Being a young teenage girl is hard. In school, you try to define your social status and find your “clique.” You want to fit in with the other girls while you’re riddled with that awkward stage which includes puberty, periods, botched haircuts, braces, and more. And as a young teenage girl trying to figure out your place in the world, having positive friendships with other girls is essential, but it was something I didn’t have at that age which was hard to deal with. Was I not good enough? Was I not popular enough? Was something wrong with me? Those are all questions that I would ask myself every day.
Don’t get me wrong, I did have a couple of core friends I grew up with who treated me the way I deserved to be treated. We went through the awkward stages of our teenage years together, they included me in all of the plans and they made me feel loved and like I belonged. They never made me question my value. They are still my best friends to this day.
I was nervous about coming to college and leaving those friends behind. I was worried that it would feel like eighth grade all over again and that I wouldn’t find a group of girls that I could call my best friends. At first, it was a little nerve-wracking trying to make friends. I was trying to impress everyone I met, but I was also trying to be myself at the same time.
It wasn’t long until I found girls that I knew would become my best friends. We would spend our days in between our Zoom classes hanging out with each other. Multiple nights a week we would all gather in whoever had the biggest room to watch movies, play games, share stories, get dinner together and more. I had found a group of girls that made me feel like I could unapologetically be myself, and I didn’t have to pretend to be someone I’m not in order to feel accepted and loved. Flash forward to two years later, and some of them are now my roommates.
The bond I have with my three roommates is something I never thought I would experience before. We spend every day together, either hanging out in our living room or watching the same handful of movies we love. We could spend hours just sitting on the floor of someone’s room just laughing and talking about anything and everything. When we go out, we help each other pick outfits and ask each other what we should do with our hair. When it’s someone’s birthday, we decorate the house with balloons and decorations to let them know they are celebrated and loved. We motivate each other to take care of ourselves and we always end our days with a “Goodnight, I love you.”

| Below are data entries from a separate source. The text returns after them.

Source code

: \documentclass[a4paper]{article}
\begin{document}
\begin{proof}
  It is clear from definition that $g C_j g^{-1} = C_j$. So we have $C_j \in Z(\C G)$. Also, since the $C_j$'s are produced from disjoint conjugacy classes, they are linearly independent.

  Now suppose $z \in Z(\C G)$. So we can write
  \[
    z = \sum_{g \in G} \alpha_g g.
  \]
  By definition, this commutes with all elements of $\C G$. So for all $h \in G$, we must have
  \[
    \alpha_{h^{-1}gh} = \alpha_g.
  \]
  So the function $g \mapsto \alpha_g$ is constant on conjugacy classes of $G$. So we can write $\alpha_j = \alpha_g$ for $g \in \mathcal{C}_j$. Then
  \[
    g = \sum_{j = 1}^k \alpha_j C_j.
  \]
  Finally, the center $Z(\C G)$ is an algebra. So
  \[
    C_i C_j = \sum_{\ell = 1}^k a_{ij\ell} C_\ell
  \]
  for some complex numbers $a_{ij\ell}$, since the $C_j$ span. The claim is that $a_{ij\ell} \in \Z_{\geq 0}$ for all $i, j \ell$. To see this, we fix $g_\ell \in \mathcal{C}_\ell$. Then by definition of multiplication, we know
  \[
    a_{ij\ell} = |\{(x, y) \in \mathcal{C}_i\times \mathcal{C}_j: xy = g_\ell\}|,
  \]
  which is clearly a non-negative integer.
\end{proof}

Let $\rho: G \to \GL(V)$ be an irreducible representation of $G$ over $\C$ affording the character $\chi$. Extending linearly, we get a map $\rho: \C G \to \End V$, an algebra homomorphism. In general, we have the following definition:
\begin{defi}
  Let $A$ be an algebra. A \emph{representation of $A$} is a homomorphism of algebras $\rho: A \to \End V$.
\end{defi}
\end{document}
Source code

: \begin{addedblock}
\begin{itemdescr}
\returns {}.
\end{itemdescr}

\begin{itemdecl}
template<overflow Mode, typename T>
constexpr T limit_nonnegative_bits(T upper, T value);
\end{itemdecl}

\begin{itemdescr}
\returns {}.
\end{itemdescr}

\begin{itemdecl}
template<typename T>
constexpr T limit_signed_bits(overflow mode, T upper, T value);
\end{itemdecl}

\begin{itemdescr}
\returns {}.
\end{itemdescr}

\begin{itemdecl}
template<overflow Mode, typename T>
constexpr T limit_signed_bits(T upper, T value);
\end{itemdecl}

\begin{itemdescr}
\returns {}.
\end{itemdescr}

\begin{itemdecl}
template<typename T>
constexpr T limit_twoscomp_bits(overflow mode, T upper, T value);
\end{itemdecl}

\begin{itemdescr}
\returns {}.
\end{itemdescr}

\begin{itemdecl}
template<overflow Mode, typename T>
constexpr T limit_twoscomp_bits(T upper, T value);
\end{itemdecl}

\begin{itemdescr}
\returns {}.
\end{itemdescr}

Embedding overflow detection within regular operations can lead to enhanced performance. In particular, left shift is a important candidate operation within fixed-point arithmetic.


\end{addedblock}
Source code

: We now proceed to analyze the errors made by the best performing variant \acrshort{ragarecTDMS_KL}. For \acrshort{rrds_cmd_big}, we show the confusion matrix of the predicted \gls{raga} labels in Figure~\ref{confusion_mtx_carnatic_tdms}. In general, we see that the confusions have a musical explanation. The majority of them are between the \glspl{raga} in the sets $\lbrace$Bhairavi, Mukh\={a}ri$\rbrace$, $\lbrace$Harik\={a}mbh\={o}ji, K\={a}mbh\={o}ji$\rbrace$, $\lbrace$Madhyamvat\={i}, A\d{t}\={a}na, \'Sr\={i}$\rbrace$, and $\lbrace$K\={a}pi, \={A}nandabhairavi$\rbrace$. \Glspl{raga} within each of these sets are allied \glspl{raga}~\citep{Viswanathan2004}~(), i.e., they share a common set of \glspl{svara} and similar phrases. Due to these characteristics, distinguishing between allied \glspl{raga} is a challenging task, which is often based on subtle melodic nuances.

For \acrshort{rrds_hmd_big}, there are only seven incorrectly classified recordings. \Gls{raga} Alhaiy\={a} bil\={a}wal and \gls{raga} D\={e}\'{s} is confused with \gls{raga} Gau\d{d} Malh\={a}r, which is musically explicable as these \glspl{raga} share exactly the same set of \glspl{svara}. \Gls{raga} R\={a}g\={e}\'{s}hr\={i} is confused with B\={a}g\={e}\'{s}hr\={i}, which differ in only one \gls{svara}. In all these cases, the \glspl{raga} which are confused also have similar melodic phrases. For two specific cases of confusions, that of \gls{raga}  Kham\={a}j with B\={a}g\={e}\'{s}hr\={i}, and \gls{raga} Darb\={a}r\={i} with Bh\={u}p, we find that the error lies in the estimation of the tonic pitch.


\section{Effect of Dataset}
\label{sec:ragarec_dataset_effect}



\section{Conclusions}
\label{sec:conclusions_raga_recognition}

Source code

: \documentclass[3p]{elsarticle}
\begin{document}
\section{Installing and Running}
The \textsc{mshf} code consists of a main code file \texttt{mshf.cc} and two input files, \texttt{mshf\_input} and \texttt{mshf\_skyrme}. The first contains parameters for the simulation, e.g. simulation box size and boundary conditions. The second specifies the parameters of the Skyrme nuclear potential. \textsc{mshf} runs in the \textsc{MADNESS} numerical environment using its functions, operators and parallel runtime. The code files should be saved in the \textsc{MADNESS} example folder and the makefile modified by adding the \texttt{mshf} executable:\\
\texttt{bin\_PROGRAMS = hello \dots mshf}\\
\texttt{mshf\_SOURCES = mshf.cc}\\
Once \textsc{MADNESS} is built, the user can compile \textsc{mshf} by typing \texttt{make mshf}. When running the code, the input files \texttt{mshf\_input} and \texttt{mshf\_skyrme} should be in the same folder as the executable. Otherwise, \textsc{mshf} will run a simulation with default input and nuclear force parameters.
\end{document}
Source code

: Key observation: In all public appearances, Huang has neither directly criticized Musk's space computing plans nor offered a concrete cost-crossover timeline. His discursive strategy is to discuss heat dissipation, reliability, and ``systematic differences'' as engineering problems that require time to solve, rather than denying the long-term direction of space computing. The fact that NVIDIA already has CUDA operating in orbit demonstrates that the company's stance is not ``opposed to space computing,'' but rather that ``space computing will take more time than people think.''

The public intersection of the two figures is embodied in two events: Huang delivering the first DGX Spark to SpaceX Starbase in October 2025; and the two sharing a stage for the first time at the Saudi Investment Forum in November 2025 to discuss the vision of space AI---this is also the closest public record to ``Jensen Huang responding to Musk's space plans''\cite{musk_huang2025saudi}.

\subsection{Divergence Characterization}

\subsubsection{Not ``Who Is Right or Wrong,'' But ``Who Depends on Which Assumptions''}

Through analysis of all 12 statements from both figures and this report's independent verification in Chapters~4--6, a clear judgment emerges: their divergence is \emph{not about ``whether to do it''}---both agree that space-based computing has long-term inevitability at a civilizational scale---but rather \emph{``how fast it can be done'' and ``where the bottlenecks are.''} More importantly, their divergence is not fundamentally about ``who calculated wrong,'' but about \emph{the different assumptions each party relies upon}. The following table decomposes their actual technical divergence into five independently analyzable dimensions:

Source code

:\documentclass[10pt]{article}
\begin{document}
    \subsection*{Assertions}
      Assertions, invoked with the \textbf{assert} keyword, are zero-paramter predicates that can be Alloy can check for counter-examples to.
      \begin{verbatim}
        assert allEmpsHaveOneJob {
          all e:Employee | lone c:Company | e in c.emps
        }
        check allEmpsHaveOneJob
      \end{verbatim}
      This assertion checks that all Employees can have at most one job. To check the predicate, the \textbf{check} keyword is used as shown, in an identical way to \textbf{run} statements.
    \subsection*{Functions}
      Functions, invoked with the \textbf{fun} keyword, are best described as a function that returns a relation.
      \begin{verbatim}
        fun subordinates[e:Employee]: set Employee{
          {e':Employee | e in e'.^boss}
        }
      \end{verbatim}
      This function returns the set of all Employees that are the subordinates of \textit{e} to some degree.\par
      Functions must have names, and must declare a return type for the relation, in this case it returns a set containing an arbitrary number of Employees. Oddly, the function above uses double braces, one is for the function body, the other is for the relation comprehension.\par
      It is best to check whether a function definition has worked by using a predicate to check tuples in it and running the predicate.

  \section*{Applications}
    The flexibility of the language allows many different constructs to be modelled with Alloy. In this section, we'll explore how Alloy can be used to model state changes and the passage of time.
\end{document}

I don’t know what I would do without them.
Like any normal friendship, there are ups and downs. I would be lying if I said there weren’t times in my friend group when we go through a rough patch. However, the bond and love we share for one another always get us through, no matter what.
What I’ve learned from the group of girls I call my best friends is that I am valued in my friendships. They make me feel loved and heard. They accept all the weird, sad, anxious, and goofy sides of me and never make me feel like I have to change in order to be accepted. They also taught me that my eighth-grade self, who was constantly left out and bullied, deserved to have loving and meaningful friendships and that I’m valuable.
Not everything is sunshine and rainbows all of the time, but I will forever be grateful for the friends I have in my life now, and I hope they stay around for a long time.